// Technical Writing

const blog = {

Insights on backend development, system architecture, performance optimization, and lessons learned building scalable applications.

August 6, 2025 10 min read

How I used Zero-Copy To Achieve Blazingly Fast File Transfers

Zero copy. Sounds fancy right? But the idea is quite simple. Just as the name suggests, it moves data with (nearly) zero CPU overhead, and zero detours through your application’s memory and just directly from kernel to kernel to achieve those blazingly fast transfer speeds.

This is what file transfers usually look like in Go:

io.Copy(w, file)

Looks neat, looks clean, gets the job done. But wait, what is it actually doing?

Behind the scenes, io.Copy() is quietly transferring data from kernel space to userspace and vice-versa. It mostly uses read() and write() syscalls to fetch data from the file cache to application buffer and send data from application buffer to socket buffer. That’s already two syscalls and multiple context switches and extra work for the CPU. It might not even matter for small files but when we’re dealing with Gigabytes of data, this slowly turns into a silent bottleneck.

Fig: The inefficiencies of io.Copy()

So, what do we do? I was searching for a better alternative and it looks like there’s already a syscall in Linux: sendfile()that allows to copy data directly from the file cache to socket buffer in kernel space.

Well this solves the major problem but I was flooded with my internal monologues.

How do you implement it? Does it actually work? Are there any significant differences? Are there any tradeoffs?

Only way to find out was to get my hands dirty with some code and here we go.

Before I talk about sendfile(), this is how I implemented the same thing using io.Copy():

func handleWithIOCopy(w http.ResponseWriter, _ *http.Request) {
fmt.Println("Handling with io.Copy")

file, err := os.Open(videoPath)
if err != nil {
http.Error(w, "File not found", http.StatusNotFound)
fmt.Println("Error opening file:", err)
return
}
defer file.Close()

stat, err := file.Stat()
if err != nil {
http.Error(w, "Failed to stat file", http.StatusInternalServerError)
return
}

size := stat.Size()
w.Header().Set("Content-Type", "video/mp4")
w.Header().Set("Content-Length", strconv.FormatInt(size, 10))

io.Copy(w, file)
fmt.Println("Video streamed with io.Copy")
}

Now, let’s dump the comfy io.Copy() abstraction and dive deeper into the world of raw syscalls. But wait, what are syscalls actually?
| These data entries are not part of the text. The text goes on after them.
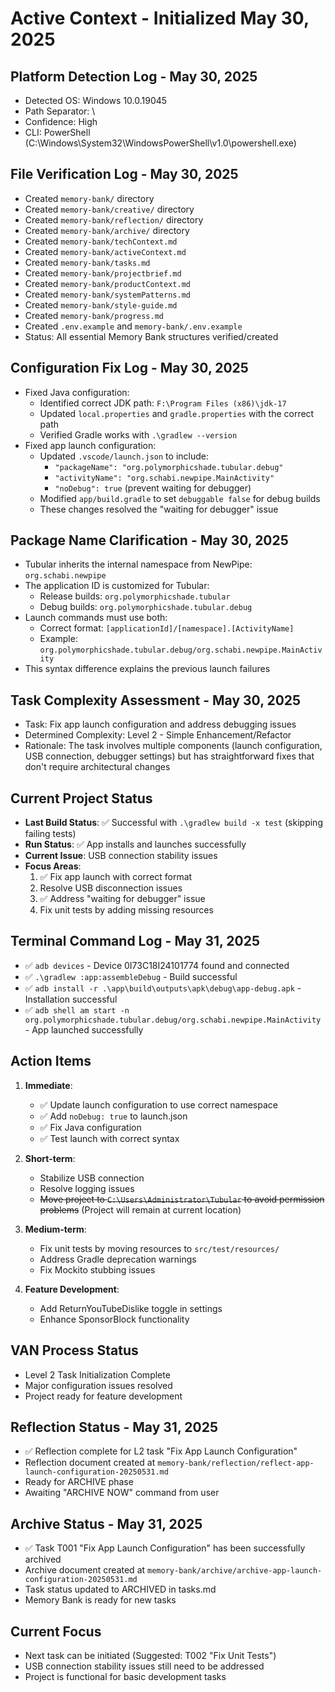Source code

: # Active Context - Initialized May 30, 2025

## Platform Detection Log - May 30, 2025
- Detected OS: Windows 10.0.19045
- Path Separator: \
- Confidence: High
- CLI: PowerShell (C:\Windows\System32\WindowsPowerShell\v1.0\powershell.exe)

## File Verification Log - May 30, 2025
- Created `memory-bank/` directory
- Created `memory-bank/creative/` directory
- Created `memory-bank/reflection/` directory
- Created `memory-bank/archive/` directory
- Created `memory-bank/techContext.md`
- Created `memory-bank/activeContext.md`
- Created `memory-bank/tasks.md`
- Created `memory-bank/projectbrief.md`
- Created `memory-bank/productContext.md`
- Created `memory-bank/systemPatterns.md`
- Created `memory-bank/style-guide.md`
- Created `memory-bank/progress.md`
- Created `.env.example` and `memory-bank/.env.example`
- Status: All essential Memory Bank structures verified/created

## Configuration Fix Log - May 30, 2025
- Fixed Java configuration:
  - Identified correct JDK path: `F:\Program Files (x86)\jdk-17`
  - Updated `local.properties` and `gradle.properties` with the correct path
  - Verified Gradle works with `.\gradlew --version`
- Fixed app launch configuration:
  - Updated `.vscode/launch.json` to include:
    - `"packageName": "org.polymorphicshade.tubular.debug"`
    - `"activityName": "org.schabi.newpipe.MainActivity"`
    - `"noDebug": true` (prevent waiting for debugger)
  - Modified `app/build.gradle` to set `debuggable false` for debug builds
  - These changes resolved the "waiting for debugger" issue

## Package Name Clarification - May 30, 2025
- Tubular inherits the internal namespace from NewPipe: `org.schabi.newpipe`
- The application ID is customized for Tubular:
  - Release builds: `org.polymorphicshade.tubular`
  - Debug builds: `org.polymorphicshade.tubular.debug`
- Launch commands must use both:
  - Correct format: `[applicationId]/[namespace].[ActivityName]`
  - Example: `org.polymorphicshade.tubular.debug/org.schabi.newpipe.MainActivity`
- This syntax difference explains the previous launch failures

## Task Complexity Assessment - May 30, 2025
- Task: Fix app launch configuration and address debugging issues
- Determined Complexity: Level 2 - Simple Enhancement/Refactor
- Rationale: The task involves multiple components (launch configuration, USB connection, debugger settings) but has straightforward fixes that don't require architectural changes

## Current Project Status
- **Last Build Status**: ✅ Successful with `.\gradlew build -x test` (skipping failing tests)
- **Run Status**: ✅ App installs and launches successfully
- **Current Issue**: USB connection stability issues
- **Focus Areas**: 
  1. ✅ Fix app launch with correct format
  2. Resolve USB disconnection issues
  3. ✅ Address "waiting for debugger" issue
  4. Fix unit tests by adding missing resources
  
## Terminal Command Log - May 31, 2025
- ✅ `adb devices` - Device 0I73C18I24101774 found and connected
- ✅ `.\gradlew :app:assembleDebug` - Build successful
- ✅ `adb install -r .\app\build\outputs\apk\debug\app-debug.apk` - Installation successful
- ✅ `adb shell am start -n org.polymorphicshade.tubular.debug/org.schabi.newpipe.MainActivity` - App launched successfully

## Action Items
1. **Immediate**: 
   - ✅ Update launch configuration to use correct namespace
   - ✅ Add `noDebug: true` to launch.json
   - ✅ Fix Java configuration
   - ✅ Test launch with correct syntax

2. **Short-term**:
   - Stabilize USB connection
   - Resolve logging issues
   - ~~Move project to `C:\Users\Administrator\Tubular` to avoid permission problems~~ (Project will remain at current location)

3. **Medium-term**:
   - Fix unit tests by moving resources to `src/test/resources/`
   - Address Gradle deprecation warnings
   - Fix Mockito stubbing issues

4. **Feature Development**:
   - Add ReturnYouTubeDislike toggle in settings
   - Enhance SponsorBlock functionality

## VAN Process Status
- Level 2 Task Initialization Complete
- Major configuration issues resolved
- Project ready for feature development 

## Reflection Status - May 31, 2025
- ✅ Reflection complete for L2 task "Fix App Launch Configuration"
- Reflection document created at `memory-bank/reflection/reflect-app-launch-configuration-20250531.md`
- Ready for ARCHIVE phase
- Awaiting "ARCHIVE NOW" command from user

## Archive Status - May 31, 2025
- ✅ Task T001 "Fix App Launch Configuration" has been successfully archived
- Archive document created at `memory-bank/archive/archive-app-launch-configuration-20250531.md`
- Task status updated to ARCHIVED in tasks.md
- Memory Bank is ready for new tasks

## Current Focus
- Next task can be initiated (Suggested: T002 "Fix Unit Tests")
- USB connection stability issues still need to be addressed
- Project is functional for basic development tasks 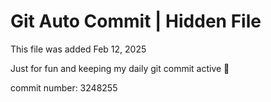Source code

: # Git Auto Commit | Hidden File

This file was added Feb 12, 2025

Just for fun and keeping my daily git commit active 🤪

commit number: 3248255
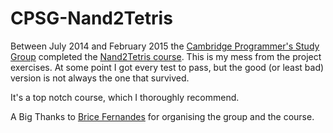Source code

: # CPSG-Nand2Tetris

Between July 2014 and February 2015 the [Cambridge Programmer's Study Group](http://www.meetup.com/Cambridge-Programmers-Study-Group/) completed the [Nand2Tetris course](http://www.nand2tetris.org/).  This is my mess from the project exercises.  At some point I got every test to pass, but the good (or least bad) version is not always the one that survived.

It's a top notch course, which I thoroughly recommend.

A Big Thanks to [Brice Fernandes](http://fractallambda.com/) for organising the group and the course.
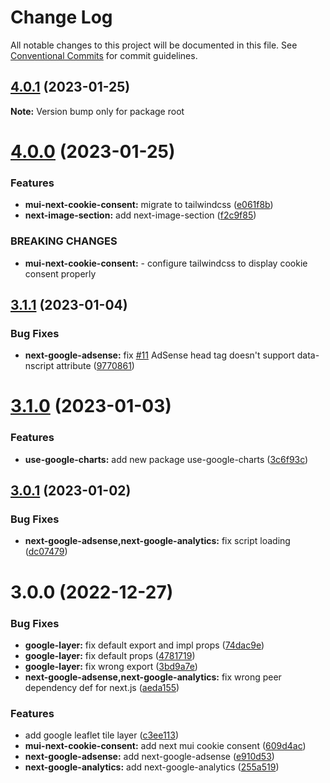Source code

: # Change Log

All notable changes to this project will be documented in this file.
See [Conventional Commits](https://conventionalcommits.org) for commit guidelines.

## [4.0.1](https://github.com/eisberg-labs/react-components/compare/v4.0.0...v4.0.1) (2023-01-25)

**Note:** Version bump only for package root

# [4.0.0](https://github.com/eisberg-labs/react-components/compare/v3.1.1...v4.0.0) (2023-01-25)

### Features

- **mui-next-cookie-consent:** migrate to tailwindcss ([e061f8b](https://github.com/eisberg-labs/react-components/commit/e061f8b6d60caf8ef7c45438595eadff26bb0587))
- **next-image-section:** add next-image-section ([f2c9f85](https://github.com/eisberg-labs/react-components/commit/f2c9f853a7ceae6e66eb5b74b6e387b37cc06027))

### BREAKING CHANGES

- **mui-next-cookie-consent:** - configure tailwindcss to display cookie consent properly

## [3.1.1](https://github.com/eisberg-labs/react-components/compare/v3.1.0...v3.1.1) (2023-01-04)

### Bug Fixes

- **next-google-adsense:** fix [#11](https://github.com/eisberg-labs/react-components/issues/11) AdSense head tag doesn't support data-nscript attribute ([9770861](https://github.com/eisberg-labs/react-components/commit/9770861f3447ad34334064374f9f108488a86d0c))

# [3.1.0](https://github.com/eisberg-labs/react-components/compare/v3.0.1...v3.1.0) (2023-01-03)

### Features

- **use-google-charts:** add new package use-google-charts ([3c6f93c](https://github.com/eisberg-labs/react-components/commit/3c6f93c506d0d33d77554dd9ee9fae9ba2fce1c5))

## [3.0.1](https://github.com/eisberg-labs/react-components/compare/v3.0.0...v3.0.1) (2023-01-02)

### Bug Fixes

- **next-google-adsense,next-google-analytics:** fix script loading ([dc07479](https://github.com/eisberg-labs/react-components/commit/dc0747999231e7ab5152aff3b057176d889f6fe5))

# 3.0.0 (2022-12-27)

### Bug Fixes

- **google-layer:** fix default export and impl props ([74dac9e](https://github.com/eisberg-labs/react-components/commit/74dac9ebef3bedac945ec2adae60eb1bd4aae9a9))
- **google-layer:** fix default props ([4781719](https://github.com/eisberg-labs/react-components/commit/47817194059e245f430494a38249679f0f5c51ef))
- **google-layer:** fix wrong export ([3bd9a7e](https://github.com/eisberg-labs/react-components/commit/3bd9a7ee5f9e1db5c9bf9199d51847c44a276ae1))
- **next-google-adsense,next-google-analytics:** fix wrong peer dependency def for next.js ([aeda155](https://github.com/eisberg-labs/react-components/commit/aeda15571e984059bccf2bbd83494093c182e70e))

### Features

- add google leaflet tile layer ([c3ee113](https://github.com/eisberg-labs/react-components/commit/c3ee1136d463f91ef341047b88bfab8e0e80c8e9))
- **mui-next-cookie-consent:** add next mui cookie consent ([609d4ac](https://github.com/eisberg-labs/react-components/commit/609d4acc7bce3434cb1752a15720a87a59755bc2))
- **next-google-adsense:** add next-google-adsense ([e910d53](https://github.com/eisberg-labs/react-components/commit/e910d53f7003c86f53c6a96e95866032a7c7cc8f))
- **next-google-analytics:** add next-google-analytics ([255a519](https://github.com/eisberg-labs/react-components/commit/255a519742b3efbf4b16ba8f49fe24094a1ece40))
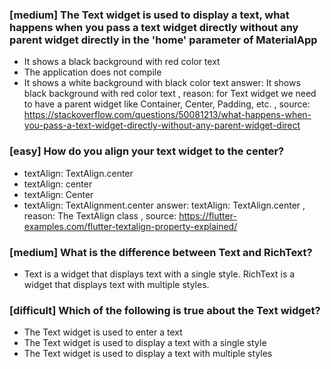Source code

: ### [medium] The Text widget is used to display a text, what happens when you pass a text widget directly without any parent widget directly in the 'home' parameter of MaterialApp
- It shows a black background with red color text
- The application does not compile
- It shows a white background with black color text
answer: It shows black background with red color text , reason: for Text widget we need to have a parent widget like Container, Center, Padding, etc. , source: https://stackoverflow.com/questions/50081213/what-happens-when-you-pass-a-text-widget-directly-without-any-parent-widget-direct

### [easy] How do you align your text widget to the center?
- textAlign: TextAlign.center
- textAlign: center
- textAlign: Center
- textAlign: TextAlignment.center
answer: textAlign: TextAlign.center , reason: The TextAlign class  , source: https://flutter-examples.com/flutter-textalign-property-explained/

### [medium] What is the difference between Text and RichText?
- Text is a widget that displays text with a single style. RichText is a widget that displays text with multiple styles.


### [difficult] Which of the following is true about the Text widget?
- The Text widget is used to enter a text
- The Text widget is used to display a text with a single style
- The Text widget is used to display a text with multiple styles

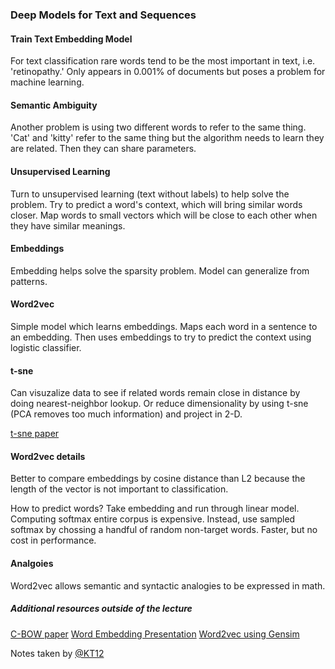 ### Deep Models for Text and Sequences

#### Train Text Embedding Model
For text classification rare words tend to be the most important in text, i.e. 'retinopathy.'  Only appears in 0.001% of documents but poses a problem for machine learning.

#### Semantic Ambiguity
Another problem is using two different words to refer to the same thing. 'Cat' and 'kitty' refer to the same thing but the algorithm needs to learn they are related.  Then they can share parameters.

#### Unsupervised Learning
Turn to unsupervised learning (text without labels) to help solve the problem.  Try to predict a word's context, which will bring similar words closer.  Map words to small vectors which will be close to each other when they have similar meanings.

#### Embeddings
Embedding helps solve the sparsity problem.  Model can generalize from patterns.

#### Word2vec
Simple model which learns embeddings.  Maps each word in a sentence to an embedding.  Then uses embeddings to try to predict the context using logistic classifier.

#### t-sne
Can visuzalize data to see if related words remain close in distance by doing nearest-neighbor lookup.  Or reduce dimensionality by using t-sne (PCA removes too much information) and project in 2-D.

[t-sne paper](http://jmlr.csail.mit.edu/papers/volume9/vandermaaten08a/vandermaaten08a.pdf)

#### Word2vec details
Better to compare embeddings by cosine distance than L2 because the length of the vector is not important to classification.

How to predict words?  Take embedding and run through linear model.  Computing softmax entire corpus is expensive.  Instead, use sampled softmax by chossing a handful of random non-target words.  Faster, but no cost in performance.

#### Analgoies
Word2vec allows semantic and syntactic analogies to be expressed in math.

##### Additional resources outside of the lecture
[C-BOW paper](https://arxiv.org/pdf/1411.2738v3.pdf)
[Word Embedding Presentation](https://www.youtube.com/watch?v=D-ekE-Wlcds)
[Word2vec using Gensim](https://codesachin.wordpress.com/2015/10/09/generating-a-word2vec-model-from-a-block-of-text-using-gensim-python/)

Notes taken by [@KT12](https://github.com/KT12)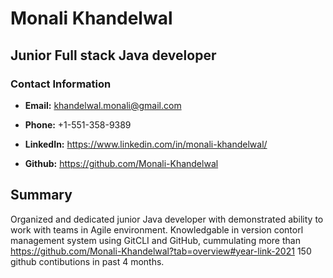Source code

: # Monali Khandelwal

## Junior Full stack Java developer

### Contact Information

* **Email:** khandelwal.monali@gmail.com

* **Phone:** +1-551-358-9389

* **LinkedIn:** https://www.linkedin.com/in/monali-khandelwal/

* **Github:** https://github.com/Monali-Khandelwal

## Summary
Organized and dedicated junior Java developer with demonstrated ability to work with teams in Agile environment. Knowledgable in version contorl management system using GitCLI and GitHub, cummulating more than https://github.com/Monali-Khandelwal?tab=overview#year-link-2021 150 github contibutions in past 4 months.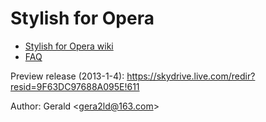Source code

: Stylish for Opera
=================

* [Stylish for Opera wiki](Stylish-for-Opera/wiki)
* [FAQ](Stylish-for-Opera/wiki/FAQ)

Preview release (2013-1-4): <https://skydrive.live.com/redir?resid=9F63DC97688A095E!611>

Author: Gerald &lt;<gera2ld@163.com>&gt;
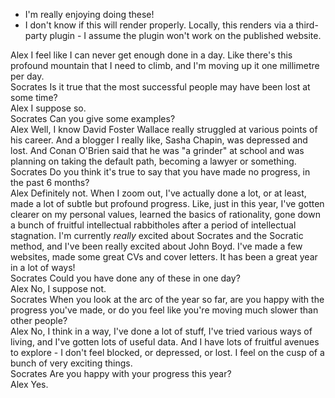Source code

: - I'm really enjoying doing these! 
- I don't know if this will render properly. Locally, this renders via a third-party plugin - I assume the plugin won't work on the published website.

<div class="dialogue-container">

  <div class="dialogue-entry speaker-left">
    <span class="speaker-name">Alex</span>
    I feel like I can never get enough done in a day. Like there's this profound mountain that I need to climb, and I'm moving up it one millimetre per day.
  </div>

  <div class="dialogue-entry speaker-right">
    <span class="speaker-name">Socrates</span>
    Is it true that the most successful people may have been lost at some time?
  </div>

  <div class="dialogue-entry speaker-left">
    <span class="speaker-name">Alex</span>
    I suppose so.
  </div>

  <div class="dialogue-entry speaker-right">
    <span class="speaker-name">Socrates</span>
    Can you give some examples?
  </div>

  <div class="dialogue-entry speaker-left">
    <span class="speaker-name">Alex</span>
    Well, I know David Foster Wallace really struggled at various points of his career. And a blogger I really like, Sasha Chapin, was depressed and lost. And Conan O'Brien said that he was "a grinder" at school and was planning on taking the default path, becoming a lawyer or something.
  </div>

  <div class="dialogue-entry speaker-right">
    <span class="speaker-name">Socrates</span>
    Do you think it's true to say that you have made no progress, in the past 6 months? 
  </div>

  <div class="dialogue-entry speaker-left">
    <span class="speaker-name">Alex</span>
    Definitely not. When I zoom out, I've actually done a lot, or at least, made a lot of subtle but profound progress. Like, just in this year, I've gotten clearer on my personal values, learned the basics of rationality, gone down a bunch of fruitful intellectual rabbitholes after a period of intellectual stagnation. I'm currently <em>really</em> excited about Socrates and the Socratic method, and I've been really excited about John Boyd. I've made a few websites, made some great CVs and cover letters. It has been a great year in a lot of ways! 
  </div>

  <div class="dialogue-entry speaker-right">
    <span class="speaker-name">Socrates</span>
    Could you have done any of these in one day?
  </div>

  <div class="dialogue-entry speaker-left">
    <span class="speaker-name">Alex</span>
    No, I suppose not.
  </div>

  <div class="dialogue-entry speaker-right">
    <span class="speaker-name">Socrates</span>
    When you look at the arc of the year so far, are you happy with the progress you've made, or do you feel like you're moving much slower than other people?
  </div>

  <div class="dialogue-entry speaker-left">
    <span class="speaker-name">Alex</span>
    No, I think in a way, I've done a lot of stuff, I've tried various ways of living, and I've gotten lots of useful data. And I have lots of fruitful avenues to explore - I don't feel blocked, or depressed, or lost. I feel on the cusp of a bunch of very exciting things.
  </div>

  <div class="dialogue-entry speaker-right">
    <span class="speaker-name">Socrates</span>
    Are you happy with your progress this year?
  </div>

  <div class="dialogue-entry speaker-left">
    <span class="speaker-name">Alex</span>
    Yes.
  </div>

</div>
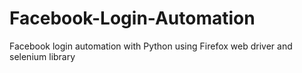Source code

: # Facebook-Login-Automation
Facebook login automation with Python using Firefox web driver and selenium library 
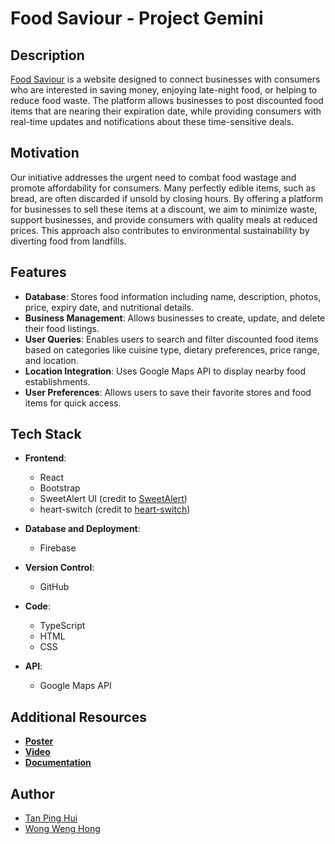 # Food Saviour - Project Gemini

## Description
[Food Saviour](https://foodsaviour.web.app/#/) is a website designed to connect businesses with consumers who are interested in saving money, enjoying late-night food, or helping to reduce food waste. The platform allows businesses to post discounted food items that are nearing their expiration date, while providing consumers with real-time updates and notifications about these time-sensitive deals.

## Motivation
Our initiative addresses the urgent need to combat food wastage and promote affordability for consumers. Many perfectly edible items, such as bread, are often discarded if unsold by closing hours. By offering a platform for businesses to sell these items at a discount, we aim to minimize waste, support businesses, and provide consumers with quality meals at reduced prices. This approach also contributes to environmental sustainability by diverting food from landfills.

## Features
- **Database**: Stores food information including name, description, photos, price, expiry date, and nutritional details.
- **Business Management**: Allows businesses to create, update, and delete their food listings.
- **User Queries**: Enables users to search and filter discounted food items based on categories like cuisine type, dietary preferences, price range, and location.
- **Location Integration**: Uses Google Maps API to display nearby food establishments.
- **User Preferences**: Allows users to save their favorite stores and food items for quick access.

## Tech Stack

- **Frontend**:
  - React
  - Bootstrap
  - SweetAlert UI (credit to [SweetAlert](https://sweetalert.js.org))
  - heart-switch (credit to [heart-switch](https://github.com/anatoliygatt/heart-switch))

- **Database and Deployment**:
  - Firebase

- **Version Control**:
  - GitHub

- **Code**:
  - TypeScript
  - HTML
  - CSS

- **API**:
  - Google Maps API

## Additional Resources
- **[Poster](https://drive.google.com/file/d/1xC3xbdOJDUa53EPaGEIML2UOm8VLTxMZ/view?usp=drive_link)**
- **[Video](https://drive.google.com/file/d/1mK6uaaia8I2-4mG2cvRTnZjMTxKZG8lj/view?usp=drive_link)**
- **[Documentation](https://drive.google.com/file/d/1-NyX9lq6dc6KNhf80IAxwK4mnK8hCZXz/view?usp=drive_link)**

## Author
- [Tan Ping Hui](https://github.com/TPH777)
- [Wong Weng Hong](https://github.com/wongwh2002) 
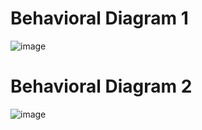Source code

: # Behavioral Diagram 1
![image](https://user-images.githubusercontent.com/72255681/142764717-041cae24-d929-402c-8686-0636bd2626c9.png)
# Behavioral Diagram 2
![image](https://user-images.githubusercontent.com/72255681/143011093-4c6adc01-c62a-4252-b116-f918d4951331.png)

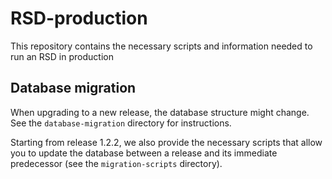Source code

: # RSD-production

This repository contains the necessary scripts and information needed to run an RSD in production

## Database migration
When upgrading to a new release, the database structure might change. See the `database-migration` directory for instructions.

Starting from release 1.2.2, we also provide the necessary scripts that allow you to update the database between a release and its immediate predecessor (see the `migration-scripts` directory).
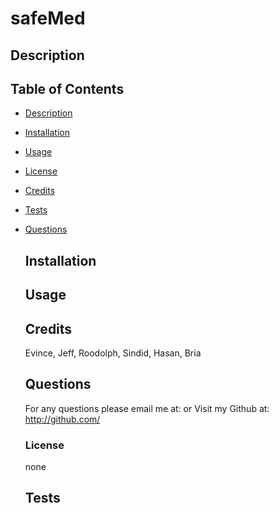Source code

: # safeMed
  
  ## Description
  

## Table of Contents
- [Description](#description)
- [Installation](#installation)
- [Usage](#usage)
- [License](#license)
- [Credits](#credits)
- [Tests](#tests)
- [Questions](#questions)

  ## Installation
  

  ## Usage
  

  ## Credits
  Evince, Jeff, Roodolph, Sindid, Hasan, Bria

  ## Questions
  For any questions please email me at: 
  or Visit my Github at: http://github.com/

  ### License
  none

  ## Tests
Syscalls (also known as system calls) are the gateway or the interfaces through which the userspace application communicates with the kernel. They are how the applications ask stuffs like read from a file, write to a scoket, allocate memory and more. The applications cannot directly access the kernel or hardware so the only way to communicate is via syscalls.

Now here’s the catch: syscalls are slow.

Why?

  • Multiple mode switches for the CPU
  • Blocking behavior
  • Inefficiency at scale

More on the syscalls on another blog. For now, let’s look at how we achieve Zero-Copy using sendfile().

sendfile()

sendfile() is a syscall provided by linux that helps to cut off that extra layer of userspace entirely. No need to ping pong the data between kernel space and user space and just do all the transfers directly in the kernel space without ever involving the application.

Fig: io.Copy() vs syscall.Sendfile()

Implementing sendfile() in Go

Now that we have discussed what is sendfile() and why is it important. I wanted to implement it in a Go server. But the standard Go HTTP stack doesn’t expose sendfile() directly and we need to use the syscall package. I’ll be referring to syscall.Sendfile() or sendfile() interchangeably in this article and both should mean the same thing.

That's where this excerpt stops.